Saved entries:

============================================================

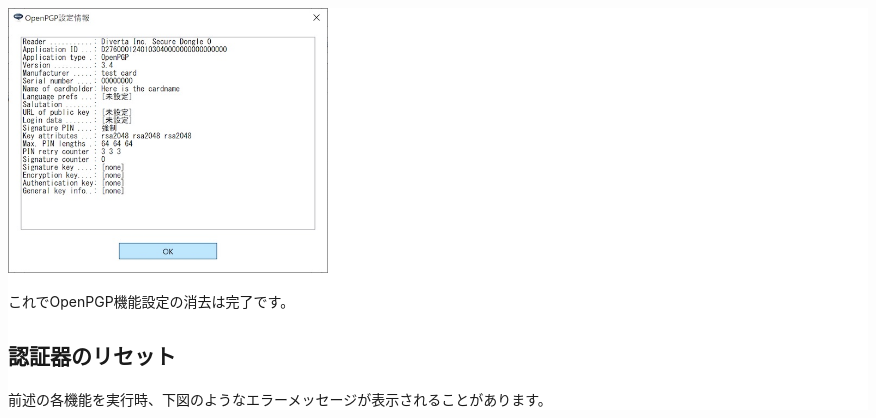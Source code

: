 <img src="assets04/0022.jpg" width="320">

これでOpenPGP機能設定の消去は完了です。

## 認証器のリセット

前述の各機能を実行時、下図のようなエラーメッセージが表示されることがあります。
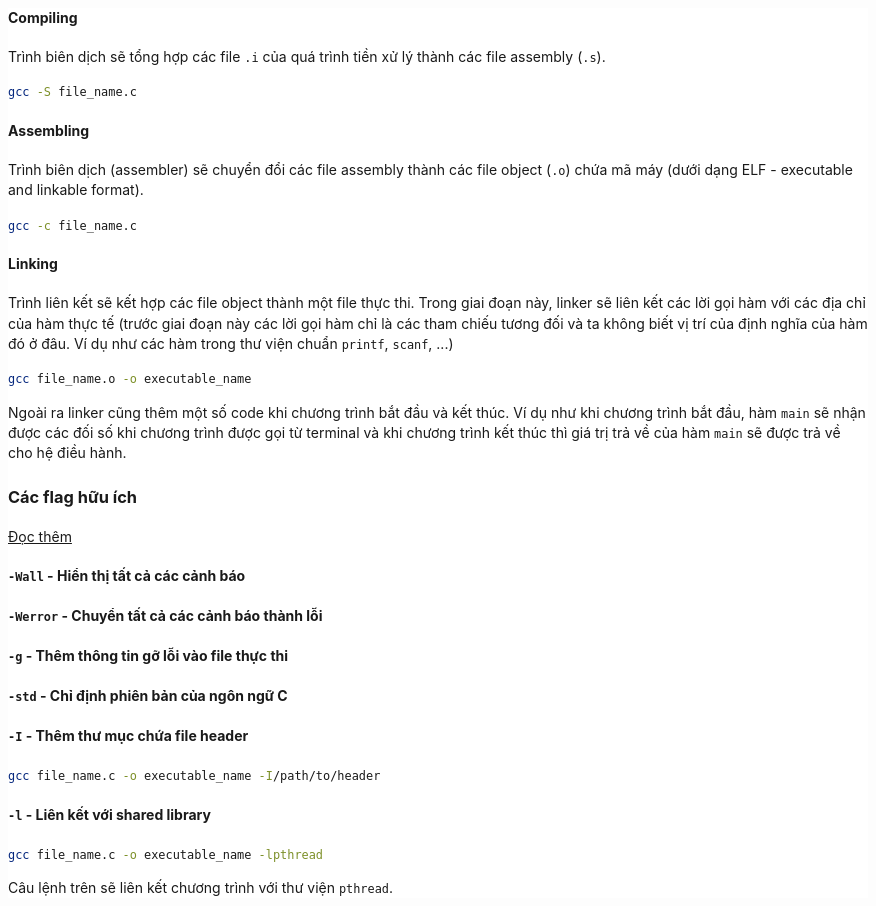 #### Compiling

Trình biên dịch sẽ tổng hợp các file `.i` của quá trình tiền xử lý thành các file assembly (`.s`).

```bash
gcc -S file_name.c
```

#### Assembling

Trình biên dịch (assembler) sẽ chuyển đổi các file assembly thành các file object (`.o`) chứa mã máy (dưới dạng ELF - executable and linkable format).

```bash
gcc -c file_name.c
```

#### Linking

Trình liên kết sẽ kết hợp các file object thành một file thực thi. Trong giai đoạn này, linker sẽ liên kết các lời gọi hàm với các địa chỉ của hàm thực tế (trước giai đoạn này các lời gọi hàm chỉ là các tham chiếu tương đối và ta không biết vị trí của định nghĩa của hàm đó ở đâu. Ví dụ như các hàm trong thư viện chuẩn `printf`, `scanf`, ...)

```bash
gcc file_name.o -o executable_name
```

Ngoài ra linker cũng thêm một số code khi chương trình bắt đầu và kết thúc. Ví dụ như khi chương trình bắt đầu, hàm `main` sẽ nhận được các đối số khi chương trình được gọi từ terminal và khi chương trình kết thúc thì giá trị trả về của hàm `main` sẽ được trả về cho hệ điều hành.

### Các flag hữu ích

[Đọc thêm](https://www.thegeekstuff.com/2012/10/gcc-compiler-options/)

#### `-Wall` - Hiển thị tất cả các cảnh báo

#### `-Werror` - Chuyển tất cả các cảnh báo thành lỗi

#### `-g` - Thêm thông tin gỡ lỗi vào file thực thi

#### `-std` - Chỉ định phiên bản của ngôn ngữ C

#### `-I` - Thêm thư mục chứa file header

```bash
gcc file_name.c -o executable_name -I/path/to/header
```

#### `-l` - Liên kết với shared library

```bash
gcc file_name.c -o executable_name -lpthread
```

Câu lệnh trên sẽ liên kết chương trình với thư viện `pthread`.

============================================================

WHAT THE TASK REQUIRES:
Working from the data above, repeat exactly, and only, the lines that begin at the line containing "## 認証器のリセット" and stop after the line containing "#### Assembling"; pictures are not copied.

RESULT OF THIS EXERCISE:
## 認証器のリセット

前述の各機能を実行時、下図のようなエラーメッセージが表示されることがあります。
 #### Compiling

Trình biên dịch sẽ tổng hợp các file `.i` của quá trình tiền xử lý thành các file assembly (`.s`).

```bash
gcc -S file_name.c
```

#### Assembling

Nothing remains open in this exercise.